Industrial and Applied Genomics, AI and Cognitive Software, IBM Research - Almaden, San Jose, CA, USA.
NSF Center for Cellular Construction, University of California San Francisco, San Francisco, CA, USA.
Sci Rep. 2020 Jul 22;10(1):12142. doi: 10.1038/s41598-020-68662-3.
The acquisition of increasingly large plankton digital image datasets requires automatic methods of recognition and classification. As data size and collection speed increases, manual annotation and database representation are often bottlenecks for utilization of machine learning algorithms for taxonomic classification of plankton species in field studies. In this paper we present a novel set of algorithms to perform accurate detection and classification of plankton species with minimal supervision. Our algorithms approach the performance of existing supervised machine learning algorithms when tested on a plankton dataset generated from a custom-built lensless digital device. Similar results are obtained on a larger image dataset obtained from the Woods Hole Oceanographic Institution. Additionally, we introduce a new algorithm to perform anomaly detection on unclassified samples. Here an anomaly is defined as a significant deviation from the established classification. Our algorithms are designed to provide a new way to monitor the environment with a class of rapid online intelligent detectors.

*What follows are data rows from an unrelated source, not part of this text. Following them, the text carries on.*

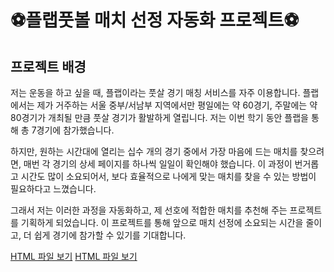 # ⚽플랩풋볼 매치 선정 자동화 프로젝트⚽
## 프로젝트 배경
저는 운동을 하고 싶을 때,   플랩이라는 풋살 경기 매칭 서비스를 자주 이용합니다. 플랩에서는 제가 거주하는 서울 중부/서남부 지역에서만 평일에는 약 60경기, 주말에는 약 80경기가 개최될 만큼 풋살 경기가 활발하게 열립니다. 저는 이번 학기 동안 플랩을 통해 총 7경기에 참가했습니다.

하지만, 원하는 시간대에 열리는 십수 개의 경기 중에서 가장 마음에 드는 매치를 찾으려면, 매번 각 경기의 상세 페이지를 하나씩 일일이 확인해야 했습니다. 이 과정이 번거롭고 시간도 많이 소요되어서, 보다 효율적으로 나에게 맞는 매치를 찾을 수 있는 방법이 필요하다고 느꼈습니다.

그래서 저는 이러한 과정을 자동화하고, 제 선호에 적합한 매치를 추천해 주는 프로젝트를 기획하게 되었습니다. 이 프로젝트를 통해 앞으로 매치 선정에 소요되는 시간을 줄이고, 더 쉽게 경기에 참가할 수 있기를 기대합니다.

[HTML 파일 보기](./match_detail_page_example.html)
[HTML 파일 보기](./realexample.html)
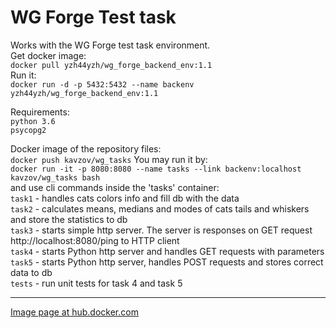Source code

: # WG Forge Test task
Works with the WG Forge test task environment.  
Get docker image:  
`docker pull yzh44yzh/wg_forge_backend_env:1.1`  
Run it:  
`docker run -d -p 5432:5432 --name backenv yzh44yzh/wg_forge_backend_env:1.1`

Requirements:  
`python 3.6`  
`psycopg2`

Docker image of the repository files:  
`docker push kavzov/wg_tasks` 
You may run it by:  
`docker run -it -p 8080:8080 --name tasks --link backenv:localhost kavzov/wg_tasks bash`  
and use cli commands inside the 'tasks' container:  
`task1` - handles cats colors info and fill db with the data  
`task2` - calculates means, medians and modes of cats tails and whiskers and store the statistics to db  
`task3` - starts simple http server. The server is responses on GET request http://localhost:8080/ping to HTTP client  
`task4` - starts Python http server and handles GET requests with parameters  
`task5` - starts Python http server, handles POST requests and stores correct data to db  
`tests` - run unit tests for task 4 and task 5

---
[Image page at hub.docker.com](https://cloud.docker.com/u/kavzov/repository/docker/kavzov/wg_tasks)

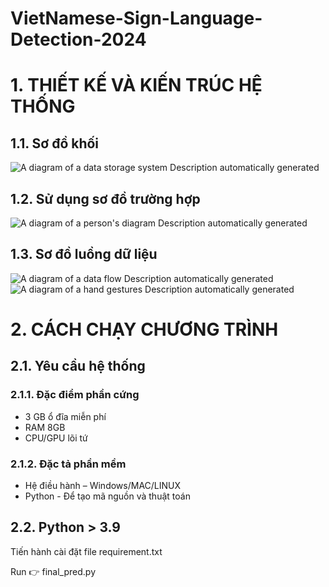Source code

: # VietNamese-Sign-Language-Detection-2024
# **1. THIẾT KẾ VÀ KIẾN TRÚC HỆ THỐNG**

## **1.1.  Sơ đồ khối**

![A diagram of a data storage system Description automatically generated](./Img/Aspose.Words.d7b39af0-c158-4eab-bde8-68b6f7301708.001.png)

## **1.2.  Sử dụng sơ đồ trường hợp**

![A diagram of a person's diagram Description automatically generated](./Img/Aspose.Words.d7b39af0-c158-4eab-bde8-68b6f7301708.002.png)


## **1.3. Sơ đồ luồng dữ liệu**

![A diagram of a data flow Description automatically generated](./Img/Aspose.Words.d7b39af0-c158-4eab-bde8-68b6f7301708.003.png)![A diagram of a hand gestures Description automatically generated](./Img/Aspose.Words.d7b39af0-c158-4eab-bde8-68b6f7301708.004.png)


# **2. CÁCH CHẠY CHƯƠNG TRÌNH**

## **2.1. Yêu cầu hệ thống**

### **2.1.1.  Đặc điểm phần cứng**

- 3 GB ổ đĩa miễn phí
- RAM 8GB
- CPU/GPU lõi tứ

### **2.1.2.  Đặc tả phần mềm**

- Hệ điều hành – Windows/MAC/LINUX
- Python - Để tạo mã nguồn và thuật toán

## **2.2. Python > 3.9**

Tiến hành cài đặt file requirement.txt

Run 👉  final_pred.py
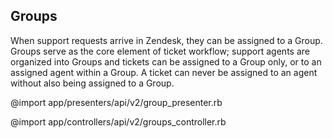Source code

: ## Groups

When support requests arrive in Zendesk, they can be assigned to a Group.  Groups serve as the core element of ticket workflow; support agents are organized into Groups and tickets can be assigned to a Group only, or to an assigned agent within a Group.  A ticket can never be assigned to an agent without also being assigned to a Group.

@import app/presenters/api/v2/group_presenter.rb

@import app/controllers/api/v2/groups_controller.rb
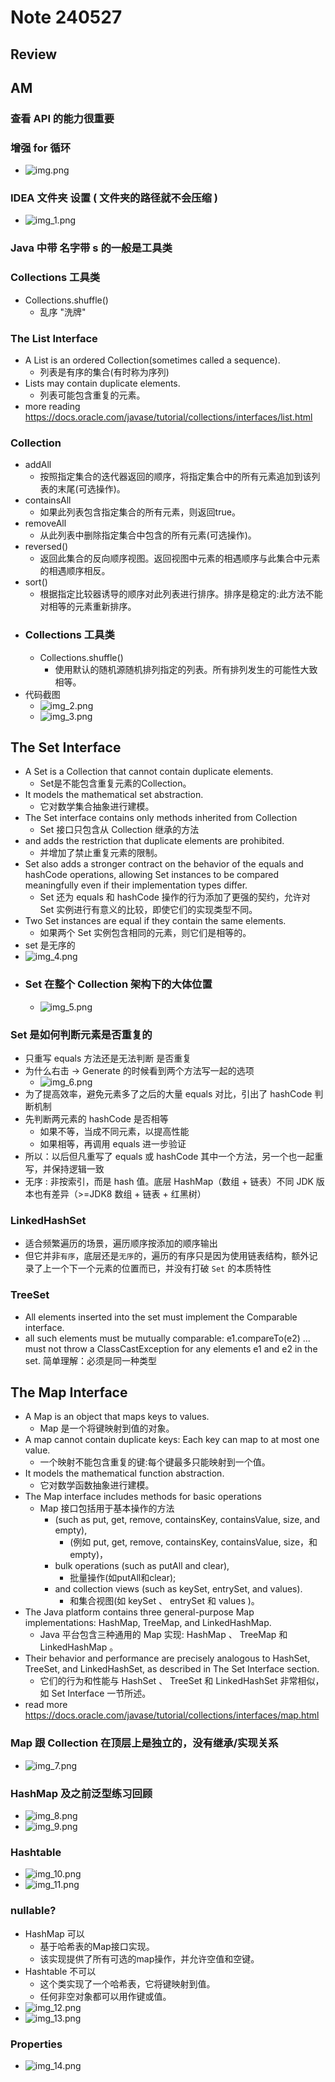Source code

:# Note 240527
## Review

## AM
### 查看 API 的能力很重要

### 增强 for 循环
- ![img.png](img.png)

### IDEA 文件夹 设置 ( 文件夹的路径就不会压缩 )
- ![img_1.png](img_1.png)

### Java 中带 名字带 s 的一般是工具类

### Collections 工具类
- Collections.shuffle()
  - 乱序 "洗牌"

### The List Interface
- A List is an ordered Collection(sometimes called a sequence).
  - 列表是有序的集合(有时称为序列)
- Lists may contain duplicate elements.
  - 列表可能包含重复的元素。
- more reading https://docs.oracle.com/javase/tutorial/collections/interfaces/list.html

### Collection
- addAll
  - 按照指定集合的迭代器返回的顺序，将指定集合中的所有元素追加到该列表的末尾(可选操作)。
- containsAll
  - 如果此列表包含指定集合的所有元素，则返回true。
- removeAll
  - 从此列表中删除指定集合中包含的所有元素(可选操作)。
- reversed()
  - 返回此集合的反向顺序视图。返回视图中元素的相遇顺序与此集合中元素的相遇顺序相反。
- sort()
  - 根据指定比较器诱导的顺序对此列表进行排序。排序是稳定的:此方法不能对相等的元素重新排序。
- ### Collections 工具类
  - Collections.shuffle()
    - 使用默认的随机源随机排列指定的列表。所有排列发生的可能性大致相等。
- 代码截图
  - ![img_2.png](img_2.png)
  - ![img_3.png](img_3.png)

## The Set Interface
- A Set is a Collection that cannot contain duplicate elements.
  - Set是不能包含重复元素的Collection。
- It models the mathematical set abstraction.
  - 它对数学集合抽象进行建模。
- The Set interface contains only methods inherited from Collection
  - Set 接口只包含从 Collection 继承的方法
- and adds the restriction that duplicate elements are prohibited.
  - 并增加了禁止重复元素的限制。
- Set also adds a stronger contract on the behavior of the equals and hashCode operations, allowing Set instances to be compared meaningfully even if their implementation types differ.
  - Set 还为 equals 和 hashCode 操作的行为添加了更强的契约，允许对 Set 实例进行有意义的比较，即使它们的实现类型不同。
- Two Set instances are equal if they contain the same elements.
  - 如果两个 Set 实例包含相同的元素，则它们是相等的。
- set 是无序的
- ![img_4.png](img_4.png)
- ### Set 在整个 Collection 架构下的大体位置
  - ![img_5.png](img_5.png)

### Set 是如何判断元素是否重复的
- 只重写 equals 方法还是无法判断 是否重复
- 为什么右击 -> Generate 的时候看到两个方法写一起的选项
  - ![img_6.png](img_6.png)
- 为了提高效率，避免元素多了之后的大量 equals 对比，引出了 hashCode 判断机制
- 先判断两元素的 hashCode 是否相等
  - 如果不等，当成不同元素，以提高性能
  - 如果相等，再调用 equals 进一步验证
- 所以：以后但凡重写了 equals 或 hashCode 其中一个方法，另一个也一起重写，并保持逻辑一致
- 无序 : 非按索引，而是 hash 值。底层 HashMap（数组 + 链表）不同 JDK 版本也有差异（>=JDK8 数组 + 链表 + 红黑树）

### LinkedHashSet
- 适合频繁遍历的场景，遍历顺序按添加的顺序输出
- 但它并非`有序`，底层还是`无序`的，遍历的有序只是因为使用链表结构，额外记录了上一个下一个元素的位置而已，并没有打破 `Set` 的本质特性

### TreeSet
- All elements inserted into the set must implement the Comparable interface.
- all such elements must be mutually comparable: e1.compareTo(e2) ...
  must not throw a ClassCastException for any elements e1 and e2 in the set.
  简单理解：必须是同一种类型

## The Map Interface
- A Map is an object that maps keys to values.
  - Map 是一个将键映射到值的对象。
- A map cannot contain duplicate keys: Each key can map to at most one value.
  - 一个映射不能包含重复的键:每个键最多只能映射到一个值。
- It models the mathematical function abstraction.
  - 它对数学函数抽象进行建模。
- The Map interface includes methods for basic operations
  - Map 接口包括用于基本操作的方法
    - (such as put, get, remove, containsKey, containsValue, size, and empty),
      - (例如 put, get, remove, containsKey, containsValue, size，和empty)，
    - bulk operations (such as putAll and clear),
      - 批量操作(如putAll和clear);
    - and collection views (such as keySet, entrySet, and values).
      - 和集合视图(如 keySet 、 entrySet 和 values )。
- The Java platform contains three general-purpose Map implementations: HashMap, TreeMap, and LinkedHashMap.
  - Java 平台包含三种通用的 Map 实现: HashMap 、 TreeMap 和 LinkedHashMap 。
- Their behavior and performance are precisely analogous to HashSet, TreeSet, and LinkedHashSet, as described in The Set Interface section.
  - 它们的行为和性能与 HashSet 、 TreeSet 和 LinkedHashSet 非常相似，如 Set Interface 一节所述。
- read more https://docs.oracle.com/javase/tutorial/collections/interfaces/map.html

### Map 跟 Collection 在顶层上是独立的，没有继承/实现关系
- ![img_7.png](img_7.png)

### HashMap 及之前泛型练习回顾
- ![img_8.png](img_8.png)
- ![img_9.png](img_9.png)

### Hashtable
- ![img_10.png](img_10.png)
- ![img_11.png](img_11.png)

### nullable?
- HashMap 可以
  - 基于哈希表的Map接口实现。
  - 该实现提供了所有可选的map操作，并允许空值和空键。
- Hashtable 不可以
  - 这个类实现了一个哈希表，它将键映射到值。
  - 任何非空对象都可以用作键或值。
- ![img_12.png](img_12.png)
- ![img_13.png](img_13.png)

### Properties
- ![img_14.png](img_14.png)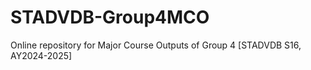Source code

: # STADVDB-Group4MCO
Online repository for Major Course Outputs of Group 4 [STADVDB S16, AY2024-2025]
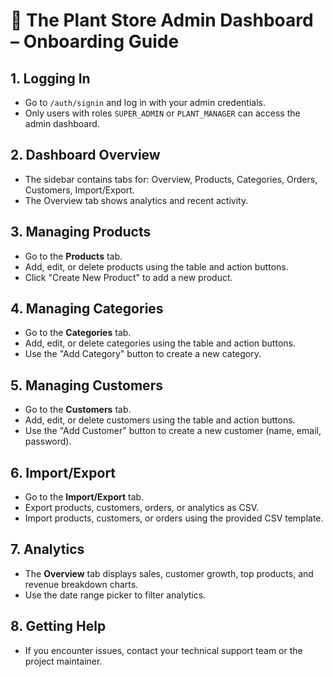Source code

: # 🌱 The Plant Store Admin Dashboard – Onboarding Guide

## 1. Logging In
- Go to `/auth/signin` and log in with your admin credentials.
- Only users with roles `SUPER_ADMIN` or `PLANT_MANAGER` can access the admin dashboard.

## 2. Dashboard Overview
- The sidebar contains tabs for: Overview, Products, Categories, Orders, Customers, Import/Export.
- The Overview tab shows analytics and recent activity.

## 3. Managing Products
- Go to the **Products** tab.
- Add, edit, or delete products using the table and action buttons.
- Click "Create New Product" to add a new product.

## 4. Managing Categories
- Go to the **Categories** tab.
- Add, edit, or delete categories using the table and action buttons.
- Use the "Add Category" button to create a new category.

## 5. Managing Customers
- Go to the **Customers** tab.
- Add, edit, or delete customers using the table and action buttons.
- Use the "Add Customer" button to create a new customer (name, email, password).

## 6. Import/Export
- Go to the **Import/Export** tab.
- Export products, customers, orders, or analytics as CSV.
- Import products, customers, or orders using the provided CSV template.

## 7. Analytics
- The **Overview** tab displays sales, customer growth, top products, and revenue breakdown charts.
- Use the date range picker to filter analytics.

## 8. Getting Help
- If you encounter issues, contact your technical support team or the project maintainer.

越来越大的浮游生物数字图像数据集的获取需要自动的识别和分类方法。随着数据规模和采集速度的增加,手动注释和数据库表示通常是在野外研究中利用机器学习算法对浮游生物物种进行分类的瓶颈。在本文中,我们提出了一组新的算法,以在最小监督的情况下进行浮游生物物种的精确检测和分类。当在从定制无透镜数字设备生成的浮游生物数据集上测试时,我们的算法可以达到现有监督机器学习算法的性能。在从伍兹霍尔海洋学研究所获得的更大的图像数据集上也得到了类似的结果。此外,我们引入了一种新的算法来对未分类的样本进行异常检测。这里的异常定义为与已建立的分类的显著偏差。我们的算法旨在提供一种使用一类快速在线智能探测器来监测环境的新方法。